Christopher Small was a sociomusicologist who coined the word “musicking” to define music as a verb. In his book Musicking: The Meanings of Performing and Listening (Music/Culture), Small wrote: “The act of musicking establishes in the place where it is happening a set of relationships, and it is in those relationships that the meaning of the act lies.” He explained that musical performances depend on sonic and social relationships that change as we change and vice versa. The performers’ experience isn’t complete unless they share it with the audience. Musicking is a way to express yourself and build bridges with a broader social community.
Musicking in prison choirs dynamically twines three levels of relationships. People sing and socialize in a choir. They become aware of song texts and somatic factors [the human body is the musical instrument] in rehearsals and performances.
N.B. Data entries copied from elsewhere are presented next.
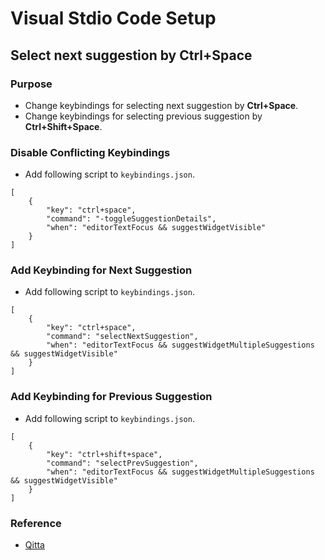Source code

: # Visual Stdio Code Setup

## Select next suggestion by **Ctrl+Space**

### Purpose
- Change keybindings for selecting next suggestion by **Ctrl+Space**.
- Change keybindings for selecting previous suggestion by **Ctrl+Shift+Space**.

### Disable Conflicting Keybindings
- Add following script to `keybindings.json`.

```
[
	{
		"key": "ctrl+space",
		"command": "-toggleSuggestionDetails",
		"when": "editorTextFocus && suggestWidgetVisible"
	}
]
```

### Add Keybinding for Next Suggestion
- Add following script to `keybindings.json`.

```
[
	{
		"key": "ctrl+space",
		"command": "selectNextSuggestion",
		"when": "editorTextFocus && suggestWidgetMultipleSuggestions && suggestWidgetVisible"
	}
]
```

### Add Keybinding for Previous Suggestion
- Add following script to `keybindings.json`.
```
[
	{
		"key": "ctrl+shift+space",
		"command": "selectPrevSuggestion",
		"when": "editorTextFocus && suggestWidgetMultipleSuggestions && suggestWidgetVisible"
	}
]
```

### Reference
- [Qitta](https://qiita.com/carnelia0702/items/fc736cfc61daa282f789)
As choristers begin to think of each other as family, they practice mutual care, respect, and support through consistent attendance, practicing outside of rehearsals, and living out the choir goal of building a community of caring inside and outside prison walls.
Can you share stories of how musicking dynamics helped people create change?
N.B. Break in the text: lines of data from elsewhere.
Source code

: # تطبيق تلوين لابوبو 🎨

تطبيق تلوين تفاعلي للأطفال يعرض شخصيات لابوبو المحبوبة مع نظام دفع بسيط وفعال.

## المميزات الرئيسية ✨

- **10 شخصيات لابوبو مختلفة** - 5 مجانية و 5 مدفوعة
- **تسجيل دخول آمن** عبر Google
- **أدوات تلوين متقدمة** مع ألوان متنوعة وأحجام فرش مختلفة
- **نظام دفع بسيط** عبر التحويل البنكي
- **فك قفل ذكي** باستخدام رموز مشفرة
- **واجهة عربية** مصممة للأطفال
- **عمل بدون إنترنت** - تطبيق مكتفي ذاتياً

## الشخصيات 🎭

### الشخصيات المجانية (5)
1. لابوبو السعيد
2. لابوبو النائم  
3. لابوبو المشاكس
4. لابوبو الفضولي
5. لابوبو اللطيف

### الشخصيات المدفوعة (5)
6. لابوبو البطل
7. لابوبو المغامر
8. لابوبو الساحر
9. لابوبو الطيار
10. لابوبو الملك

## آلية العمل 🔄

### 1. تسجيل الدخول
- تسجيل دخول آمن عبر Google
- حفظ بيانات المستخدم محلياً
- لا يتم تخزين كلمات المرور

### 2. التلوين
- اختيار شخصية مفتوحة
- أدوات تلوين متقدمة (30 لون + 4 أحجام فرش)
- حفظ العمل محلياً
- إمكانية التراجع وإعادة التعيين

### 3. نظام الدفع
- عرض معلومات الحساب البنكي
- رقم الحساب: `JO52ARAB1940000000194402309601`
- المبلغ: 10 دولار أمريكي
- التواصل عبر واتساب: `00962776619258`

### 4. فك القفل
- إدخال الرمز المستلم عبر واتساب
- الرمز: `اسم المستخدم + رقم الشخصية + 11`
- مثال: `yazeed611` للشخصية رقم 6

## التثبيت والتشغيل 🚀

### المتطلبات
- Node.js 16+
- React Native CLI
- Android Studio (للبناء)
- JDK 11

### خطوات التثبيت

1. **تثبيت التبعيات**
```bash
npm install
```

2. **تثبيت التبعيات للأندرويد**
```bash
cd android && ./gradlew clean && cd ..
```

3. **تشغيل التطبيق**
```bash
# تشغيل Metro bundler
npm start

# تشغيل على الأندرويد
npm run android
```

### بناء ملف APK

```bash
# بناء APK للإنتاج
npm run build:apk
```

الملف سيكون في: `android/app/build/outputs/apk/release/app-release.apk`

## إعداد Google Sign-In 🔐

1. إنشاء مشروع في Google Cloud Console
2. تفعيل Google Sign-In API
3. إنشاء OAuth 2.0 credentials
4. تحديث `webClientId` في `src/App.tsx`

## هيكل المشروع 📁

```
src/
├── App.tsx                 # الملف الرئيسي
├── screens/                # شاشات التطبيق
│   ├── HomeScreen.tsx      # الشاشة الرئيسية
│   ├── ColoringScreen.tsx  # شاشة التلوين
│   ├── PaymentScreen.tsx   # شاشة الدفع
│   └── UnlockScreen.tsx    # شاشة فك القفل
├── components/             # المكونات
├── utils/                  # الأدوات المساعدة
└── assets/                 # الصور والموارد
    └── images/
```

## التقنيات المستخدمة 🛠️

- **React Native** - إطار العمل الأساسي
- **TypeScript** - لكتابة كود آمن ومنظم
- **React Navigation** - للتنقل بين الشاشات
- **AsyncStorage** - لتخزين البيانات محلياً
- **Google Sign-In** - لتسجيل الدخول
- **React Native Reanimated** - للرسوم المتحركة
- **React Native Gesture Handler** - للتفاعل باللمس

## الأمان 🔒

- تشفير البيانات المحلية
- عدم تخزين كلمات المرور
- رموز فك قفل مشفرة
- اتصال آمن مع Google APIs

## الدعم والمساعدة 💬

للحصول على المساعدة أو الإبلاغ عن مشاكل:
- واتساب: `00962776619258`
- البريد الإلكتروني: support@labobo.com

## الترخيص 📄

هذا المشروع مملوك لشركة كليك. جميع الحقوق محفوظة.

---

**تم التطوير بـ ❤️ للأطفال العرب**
Johnathan Kana, a restored citizen, wrote in our book chapter about how doing prison time “radically warps human relationships” so that “prisoners do their best to look tough and stay aloof.” He contrasts that with “authentic relationships, . . . reciprocal expectations and mutual contributions“ in musical ensembles. These experiences help inside singers realize that their lives matter to others and that who you are (or who you’ll someday become) is far more important than what you’ve done in the past." We sang his song “Life within These Walls” at our “Lead with Love” Spring 2017 concert.
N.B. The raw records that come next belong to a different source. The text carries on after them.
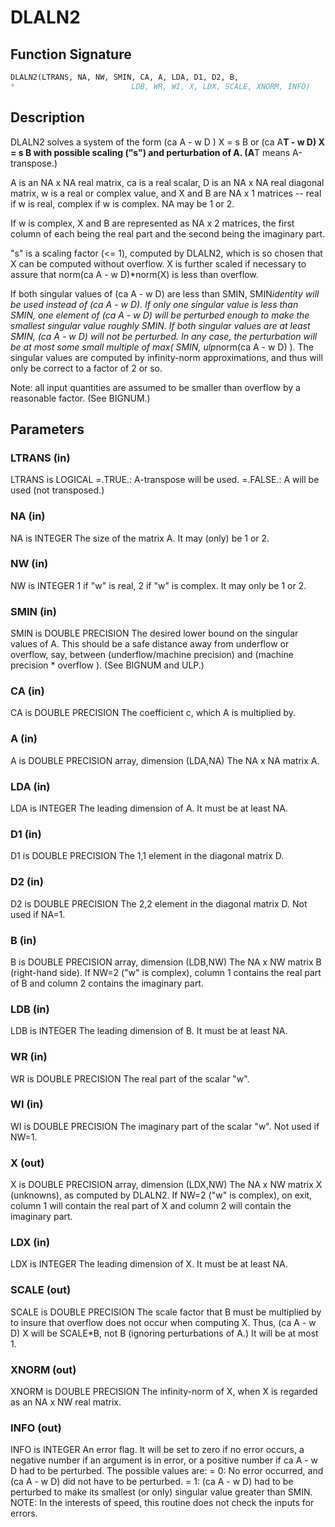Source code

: # DLALN2

## Function Signature

```fortran
DLALN2(LTRANS, NA, NW, SMIN, CA, A, LDA, D1, D2, B,
*                          LDB, WR, WI, X, LDX, SCALE, XNORM, INFO)
```

## Description


 DLALN2 solves a system of the form  (ca A - w D ) X = s B
 or (ca A**T - w D) X = s B   with possible scaling ("s") and
 perturbation of A.  (A**T means A-transpose.)

 A is an NA x NA real matrix, ca is a real scalar, D is an NA x NA
 real diagonal matrix, w is a real or complex value, and X and B are
 NA x 1 matrices -- real if w is real, complex if w is complex.  NA
 may be 1 or 2.

 If w is complex, X and B are represented as NA x 2 matrices,
 the first column of each being the real part and the second
 being the imaginary part.

 "s" is a scaling factor (<= 1), computed by DLALN2, which is
 so chosen that X can be computed without overflow.  X is further
 scaled if necessary to assure that norm(ca A - w D)*norm(X) is less
 than overflow.

 If both singular values of (ca A - w D) are less than SMIN,
 SMIN*identity will be used instead of (ca A - w D).  If only one
 singular value is less than SMIN, one element of (ca A - w D) will be
 perturbed enough to make the smallest singular value roughly SMIN.
 If both singular values are at least SMIN, (ca A - w D) will not be
 perturbed.  In any case, the perturbation will be at most some small
 multiple of max( SMIN, ulp*norm(ca A - w D) ).  The singular values
 are computed by infinity-norm approximations, and thus will only be
 correct to a factor of 2 or so.

 Note: all input quantities are assumed to be smaller than overflow
 by a reasonable factor.  (See BIGNUM.)

## Parameters

### LTRANS (in)

LTRANS is LOGICAL =.TRUE.: A-transpose will be used. =.FALSE.: A will be used (not transposed.)

### NA (in)

NA is INTEGER The size of the matrix A. It may (only) be 1 or 2.

### NW (in)

NW is INTEGER 1 if "w" is real, 2 if "w" is complex. It may only be 1 or 2.

### SMIN (in)

SMIN is DOUBLE PRECISION The desired lower bound on the singular values of A. This should be a safe distance away from underflow or overflow, say, between (underflow/machine precision) and (machine precision * overflow ). (See BIGNUM and ULP.)

### CA (in)

CA is DOUBLE PRECISION The coefficient c, which A is multiplied by.

### A (in)

A is DOUBLE PRECISION array, dimension (LDA,NA) The NA x NA matrix A.

### LDA (in)

LDA is INTEGER The leading dimension of A. It must be at least NA.

### D1 (in)

D1 is DOUBLE PRECISION The 1,1 element in the diagonal matrix D.

### D2 (in)

D2 is DOUBLE PRECISION The 2,2 element in the diagonal matrix D. Not used if NA=1.

### B (in)

B is DOUBLE PRECISION array, dimension (LDB,NW) The NA x NW matrix B (right-hand side). If NW=2 ("w" is complex), column 1 contains the real part of B and column 2 contains the imaginary part.

### LDB (in)

LDB is INTEGER The leading dimension of B. It must be at least NA.

### WR (in)

WR is DOUBLE PRECISION The real part of the scalar "w".

### WI (in)

WI is DOUBLE PRECISION The imaginary part of the scalar "w". Not used if NW=1.

### X (out)

X is DOUBLE PRECISION array, dimension (LDX,NW) The NA x NW matrix X (unknowns), as computed by DLALN2. If NW=2 ("w" is complex), on exit, column 1 will contain the real part of X and column 2 will contain the imaginary part.

### LDX (in)

LDX is INTEGER The leading dimension of X. It must be at least NA.

### SCALE (out)

SCALE is DOUBLE PRECISION The scale factor that B must be multiplied by to insure that overflow does not occur when computing X. Thus, (ca A - w D) X will be SCALE*B, not B (ignoring perturbations of A.) It will be at most 1.

### XNORM (out)

XNORM is DOUBLE PRECISION The infinity-norm of X, when X is regarded as an NA x NW real matrix.

### INFO (out)

INFO is INTEGER An error flag. It will be set to zero if no error occurs, a negative number if an argument is in error, or a positive number if ca A - w D had to be perturbed. The possible values are: = 0: No error occurred, and (ca A - w D) did not have to be perturbed. = 1: (ca A - w D) had to be perturbed to make its smallest (or only) singular value greater than SMIN. NOTE: In the interests of speed, this routine does not check the inputs for errors.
In November 2018 we did a “Learning Exchange” with the Soweto Gospel Choir, Maggie Wheeler, and Sara Thomsen. Its theme was “Changes We Choose,” and I designed the event so that everyone in the gym was a participant rather than a performer or audience member. We sang and moved together. I facilitated a conversation among all participants so they could share reflections on a positive past choice. We sang “When We Are Singing” by Kevin Padworski from Justice Choir. Its first verse and refrain are: “When we are singing, we are bound together; when we are sharing, we are free to be. Both in our singing and in our sharing, we are bringing change, we are making peace.”
Many inside singers have had family members who decided to come and visit them because they felt comfortable coming to a concert. One had not had a visit in over six years. For some family members (and for prison staff also) it is stressful to visit their family members in the prison, but it is more positive for them to come to a concert and see their family member singing with the choir. The choir has provided new things for the inside singers to talk about with their families. Many have written songs for family members.
What essential steps might others take to form inside/outside prison choirs elsewhere, such as the one you direct at Oakdale Prison?
Stuart Paul Duncan and I are writing a book about this topic. The book is called Silenced Voices: Music-Making in US Prisons. We invite people to learn more about how to support returning citizens. And it’s really important to use people-centered, positively charged language, such as “people,” “men,” and “women” instead of “offenders,” “convicts,” and “felons.”
LEARN MORE
Watch a PBS segment about Oakdale Community Choir.
The United States has the world’s highest population of incarcerated people—more than 2.1 million adults in 2018. This does not include people locked up in juvenile facilities, immigration facilities, or prisons in US territories. Yet violent and property crimes in the United States have dropped sharply since 1993. According to the United Nations Office of Drugs and Crime, the world has eighty-nine countries with higher rates of intentional homicide victims than in the United States.
The United States also has the world’s highest incarceration rates—about 655 per 100,000 people. By contrast, China’s incarceration rate is 118 per 100,000 people. The incarceration rate in many states exceeds the U.S. national average. Oklahoma imprisons 1,079 of every 100,000 adults.